During a Bristol Development Authority meeting held last Monday, Mayor Ken Cockayne announced that the city and the Central Connecticut Chambers of Commerce are working on a tentative plan to use a part of the former mall site as “green space.” With assistance from Public Works and the Parks departments, as well as BDA Executive Director Justin Malley, the chamber will take the lead on the initiative, which most likely will involve using the corner of Riverside Avenue and North Main Street to host community activities, said Cockayne.
“We’re placing it in a location away from the proposed work of Renaissance,” said Malley during the meeting.
Although the details are still being worked out, Jim Albert, president and CEO of the chamber said there are currently 10 to 12 acres of open space available on the Depot Square property that would not interfere with the development proposal of Renaissance Downtowns for Building B (facing Main Street), which would consist of 140 rental residential units, along with retail space and a public piazza.
The idea would be to use the corner of Riverside Avenue and North Main Street to create a semi-circle, amphitheater “green space” for different events like movie nights, stage plays, and concerts, said Albert.
Meanwhile, the remaining portion of that available space could be used for other possible events, including farmers markets, flea markets, or other concerts, said Albert.
Albert said it is a good idea to ignite some activity downtown before Depot Square is fully developed.

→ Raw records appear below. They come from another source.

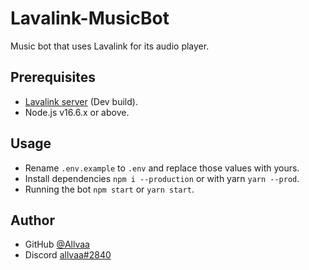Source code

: # Lavalink-MusicBot
Music bot that uses Lavalink for its audio player.

## Prerequisites
- [Lavalink server](https://github.com/freyacodes/Lavalink#server-configuration) (Dev build).
- Node.js v16.6.x or above.

## Usage
- Rename `.env.example` to `.env` and replace those values with yours.
- Install dependencies `npm i --production` or with yarn `yarn --prod`.
- Running the bot `npm start` or `yarn start`.

## Author
- GitHub [@Allvaa](https://github.com/Allvaa)
- Discord [allvaa#2840](https://discord.com/users/740075062190669884)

He added that this kind of initiative not only enhances economic development, but also promotes community development, as it will bring more people to downtown Bristol.
“It brings people downtown,” said Albert, adding the project also would bring more community pride. “It highlights different chamber businesses that may be involved in these events.”
Albert said the next step of pushing the initiative forward includes working with Public Works and the Parks departments to determine green space measurements. Albert added another part of the project involves resurrecting the “Interservice Council,” which formerly existed over a decade ago. This council would consist of at least one representative from each social group or club in the community. The goal would be to view each group’s calendar to determine how its spring and summer events would fit into other community events held downtown, said Albert.